Uyanık gönüller uykuda da iş görürler çünkü sözün değişik taraflara
gitmesinden, anlayışların farklı olmasından dolayı gönülden sessiz ve sözsüz
anlatımların istenilen maksada aynen ulaştırdığını öğrendik.
12.
Olgun kişiye
inanarak, yani gönlünü ona açarak dinlemenin kalıcı faydalı olduğunu, zevk
verdiğini öğrendik.
13.
Herkes de bir
şekilde benlik olduğunu, kişi kendisinin en doğruyu sağlam olarak bildiğini
sandığını ve görüşü savunduğunu öğrendik.
14.
Tanrı katında
herkesin farklı bir biçimde beslendiğini, kuvvet aldığını, taklit edenin zarara
düşebileceğini öğrendik.
15.
Tanrı’ya ulaşmak
için iyi niyetli olmamız ve iyi işler yapmamız gerektiğini, Tanrı’ya ortak
koşmaktan dikkatli bir şekilde sakınmamız, benliği kuvvetlendirmemiz
gerektiğini öğrendik.
16.
Dünyada ve
ahrette geçerli olanın ibadet ve akılla yaptığımız işler olduğunu öğrendik.
17.
Mutlu insanların
namaz kıldığını öğrendik.
İşte
böyle yaren,
Doğru-yanlış,
geçerli-geçersiz demeden duyduğumuz her şey bizi etkiler ve ilk bilgi
olduğundan aklımız bunu aksi ispat edilene kadar doğru kabul eder.
Taraflı,
yanlış, maksatlı söylenen sözleri doğru kabul edersek; sonraki bütün
görüşlerimize perde (Engel) olur.
Doğru
bilgiye dayanmayan sözlerin insanı doğru yolun dışına çıkardığını öğrendik,
anladık.
Sağlıklı
ve doğru görüş almadığımız için duyduğumuz bu sözler bize yanlış sözler
söylemeye neden olur.
Biz sözü doğru kabul eder de söylediğimiz
zaman da sözümüze sahip çıkarak yanlışın savunucusu durumuna düşeriz.
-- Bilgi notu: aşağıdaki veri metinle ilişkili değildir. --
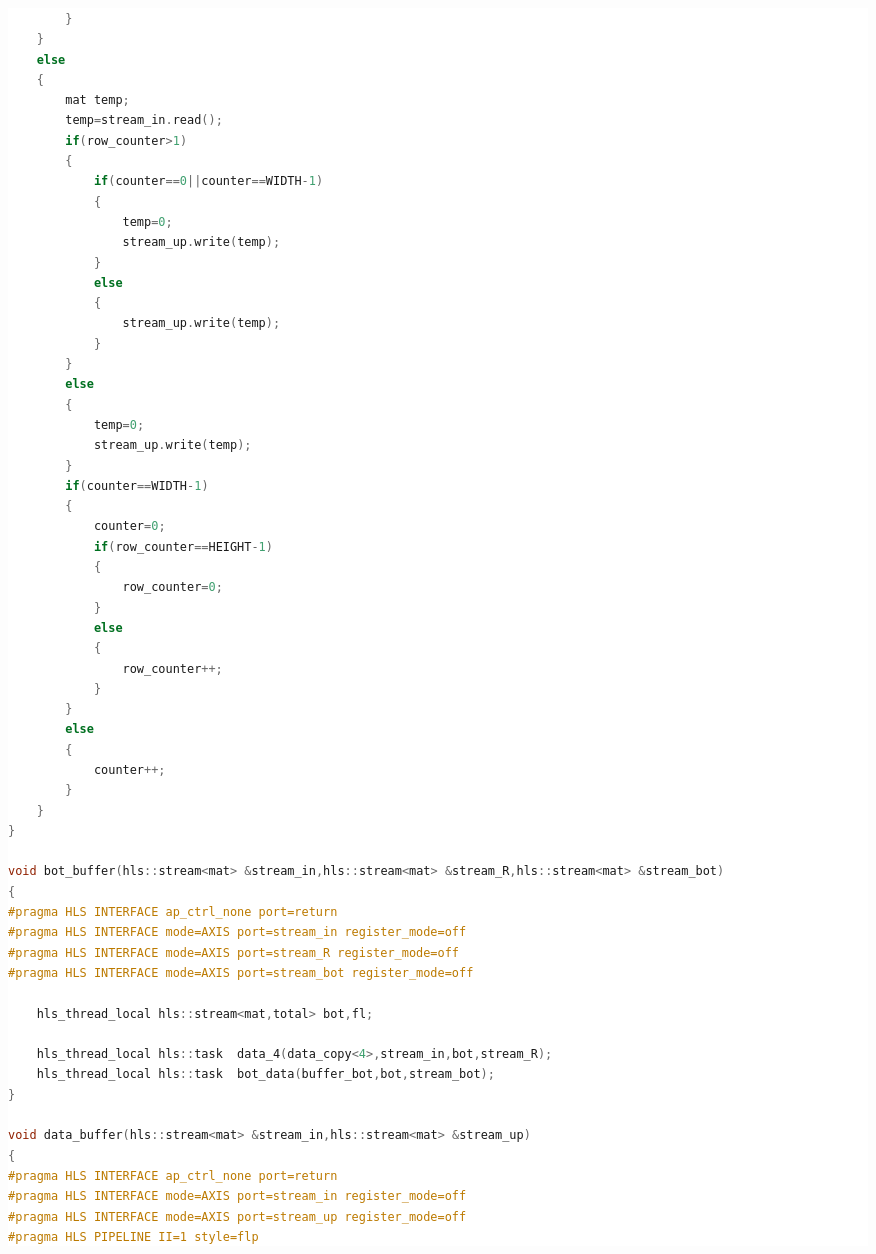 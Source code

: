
 ```c++
		}
	}
	else
	{
		mat temp;
		temp=stream_in.read();
		if(row_counter>1)
		{
			if(counter==0||counter==WIDTH-1)
			{
				temp=0;
				stream_up.write(temp);
			}
			else
			{
				stream_up.write(temp);
			}
		}
		else
		{
			temp=0;
			stream_up.write(temp);
		}
		if(counter==WIDTH-1)
		{
			counter=0;
			if(row_counter==HEIGHT-1)
			{
				row_counter=0;
			}
			else
			{
				row_counter++;
			}
		}
		else
		{
			counter++;
		}
	}
}

void bot_buffer(hls::stream<mat> &stream_in,hls::stream<mat> &stream_R,hls::stream<mat> &stream_bot)
{
#pragma HLS INTERFACE ap_ctrl_none port=return
#pragma HLS INTERFACE mode=AXIS port=stream_in register_mode=off
#pragma HLS INTERFACE mode=AXIS port=stream_R register_mode=off
#pragma HLS INTERFACE mode=AXIS port=stream_bot register_mode=off

	hls_thread_local hls::stream<mat,total> bot,fl;

	hls_thread_local hls::task	data_4(data_copy<4>,stream_in,bot,stream_R);
	hls_thread_local hls::task  bot_data(buffer_bot,bot,stream_bot);
}

void data_buffer(hls::stream<mat> &stream_in,hls::stream<mat> &stream_up)
{
#pragma HLS INTERFACE ap_ctrl_none port=return
#pragma HLS INTERFACE mode=AXIS port=stream_in register_mode=off
#pragma HLS INTERFACE mode=AXIS port=stream_up register_mode=off
#pragma HLS PIPELINE II=1 style=flp

``` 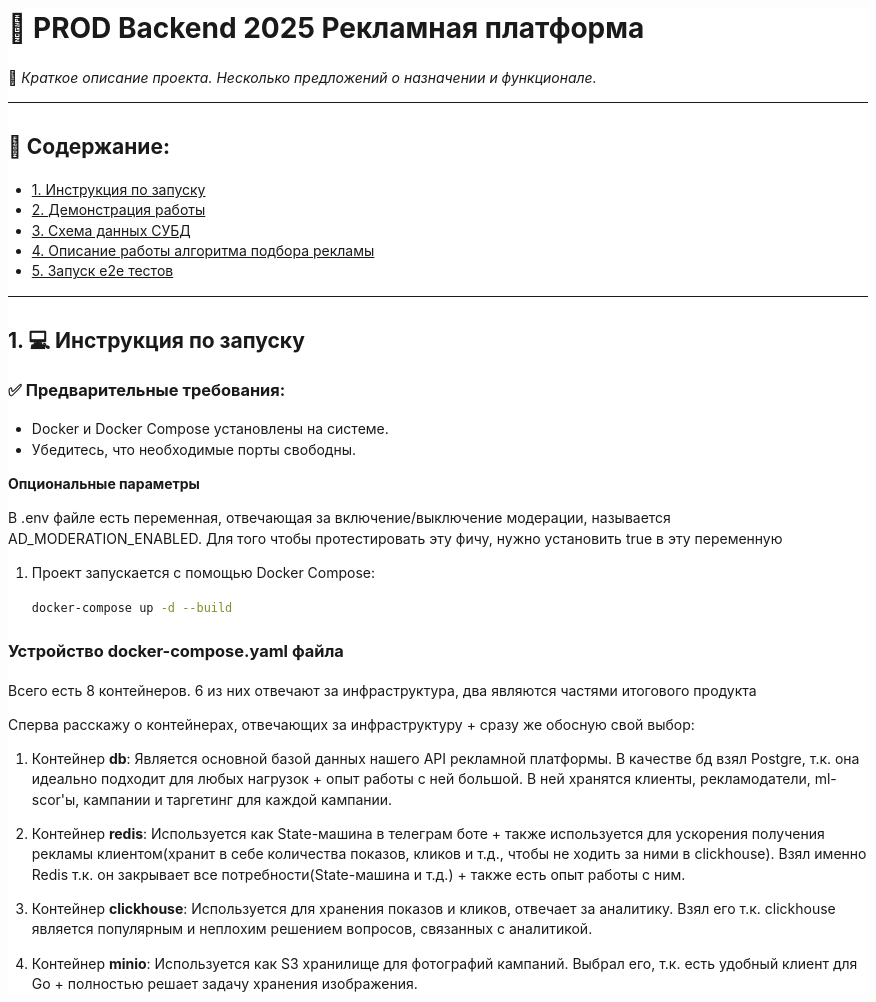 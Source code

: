 # 📢 **PROD Backend 2025 Рекламная платформа**

🚀 *Краткое описание проекта. Несколько предложений о назначении и функционале.*

---

## 📝 **Содержание:**
- [1. Инструкция по запуску](#1--инструкция-по-запуску)
- [2. Демонстрация работы](#2--демонстрация-работы)
- [3. Схема данных СУБД](#3--схема-данных-субд)
- [4. Описание работы алгоритма подбора рекламы](#4--описание-работы-алгоритма-подбора-рекламы)
- [5. Запуск e2e тестов](#5-запуск-e2e-тестов)

---

## 1. 💻 **Инструкция по запуску**

### ✅ **Предварительные требования:**
- Docker и Docker Compose установлены на системе.
- Убедитесь, что необходимые порты свободны.

****Опциональные параметры****

В .env файле есть переменная, отвечающая за включение/выключение модерации, называется AD_MODERATION_ENABLED.
Для того чтобы протестировать эту фичу, нужно установить true в эту переменную 

1. Проект запускается с помощью Docker Compose:
    ```bash
    docker-compose up -d --build
    ```

### **Устройство docker-compose.yaml файла**
Всего есть 8 контейнеров. 6 из них отвечают за инфраструктура, два являются частями итогового продукта

Сперва расскажу о контейнерах, отвечающих за инфраструктуру + сразу же обосную свой выбор:

1. Контейнер **db**: Является основной базой данных нашего API рекламной платформы. В качестве бд взял Postgre, т.к. она идеально подходит для любых нагрузок + опыт работы с ней большой.
В ней хранятся клиенты, рекламодатели, ml-scor'ы, кампании и таргетинг для каждой кампании.

2. Контейнер **redis**: Используется как State-машина в телеграм боте + также используется для ускорения получения рекламы клиентом(хранит в себе количества показов, кликов и т.д., чтобы не ходить за ними в clickhouse).
Взял именно Redis т.к. он закрывает все потребности(State-машина и т.д.) + также есть опыт работы с ним.

3. Контейнер **clickhouse**: Используется для хранения показов и кликов, отвечает за аналитику. Взял его т.к. clickhouse является популярным и неплохим решением вопросов, связанных с аналитикой.

4. Контейнер **minio**: Используется как S3 хранилище для фотографий кампаний. Выбрал его, т.к. есть удобный клиент для Go + полностью решает задачу хранения изображения.
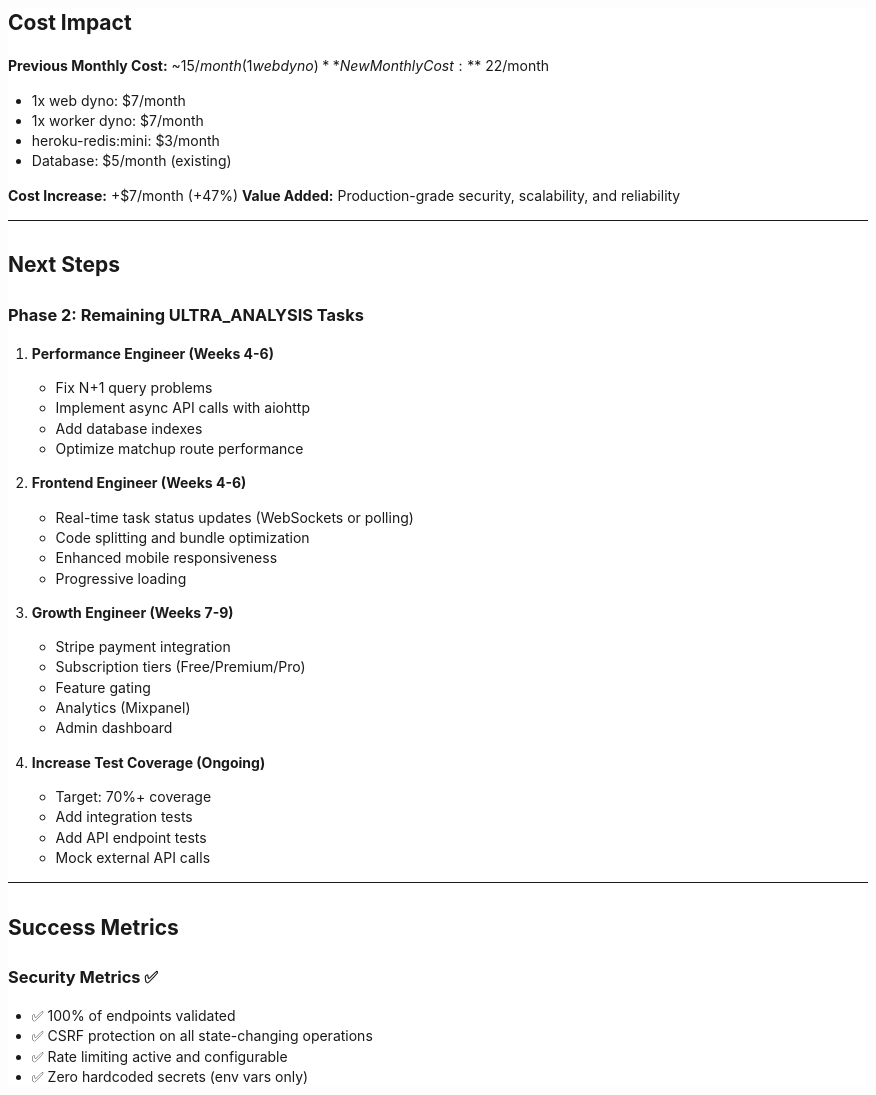 
## Cost Impact

**Previous Monthly Cost:** ~$15/month (1 web dyno)
**New Monthly Cost:** ~$22/month
- 1x web dyno: $7/month
- 1x worker dyno: $7/month
- heroku-redis:mini: $3/month
- Database: $5/month (existing)

**Cost Increase:** +$7/month (+47%)
**Value Added:** Production-grade security, scalability, and reliability

---

## Next Steps

### Phase 2: Remaining ULTRA_ANALYSIS Tasks

1. **Performance Engineer (Weeks 4-6)**
   - Fix N+1 query problems
   - Implement async API calls with aiohttp
   - Add database indexes
   - Optimize matchup route performance

2. **Frontend Engineer (Weeks 4-6)**
   - Real-time task status updates (WebSockets or polling)
   - Code splitting and bundle optimization
   - Enhanced mobile responsiveness
   - Progressive loading

3. **Growth Engineer (Weeks 7-9)**
   - Stripe payment integration
   - Subscription tiers (Free/Premium/Pro)
   - Feature gating
   - Analytics (Mixpanel)
   - Admin dashboard

4. **Increase Test Coverage (Ongoing)**
   - Target: 70%+ coverage
   - Add integration tests
   - Add API endpoint tests
   - Mock external API calls

---

## Success Metrics

### Security Metrics ✅
- ✅ 100% of endpoints validated
- ✅ CSRF protection on all state-changing operations
- ✅ Rate limiting active and configurable
- ✅ Zero hardcoded secrets (env vars only)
“Adama bakarım doğru söyleyen
mi?”
Söze bakarım doğru mu?
Anlamına
gelen sözünü hatırlamalıyız.
*
Bilgi
alındığı zaman bu bilgiyi destekleyen veya geçersiz kılan birçok veri söylenen
sözün içinde vardır.
Dinlemesini
bilenler ve buradan hareketle çelişkiler ve birbirini doğrulayan verileri
benliğini katmadan değerlendirenler doğru sonuca yaklaşan yorumlar
yapabilirler.
Diğer
partiyi de kendine zıt edersin ve onun doğrularını da inkar edersin.
Bu
durumda isen senin sözlerinin ve önerilerinin hiç birisi değerli değildir,
geçerli değildir.
Ama
beğenmesen bile en iyi hizmet edebileceği sandığın partiye oy vermek doğru ve
sağlıklıdır.
Başka
seçeneğinde yoktur.
*
Yaren,
Bazen Tanrı aklına gelir de hoş olursun.
Bu
durum geldiği zaman nefsini (Dünyalık istekleri) kendinden uzaklaştırmak
suretiyle daha uzun süreli haz alabileceğini unutmamalısın.
*
Dileklerimizin,
isteklerimizin hoşluklarımızın (Ne güzel) kelimesinin içinden geldiğini
bilmemiz gerekiyor.
Çirkin,
pis, aşağı gibi olumsuz düşünce, görüş ve ifadelerden hiçbir şey elde
edemeyeceğimizi üstelik zarara gideceğimizi öğrendik, anladık.
*
Yüce
insanların bir şekilde cinsellikle suçlanarak aşağı çekilmeye,
değersizleştirmeye çalıştıklarını öğrendik, anladık.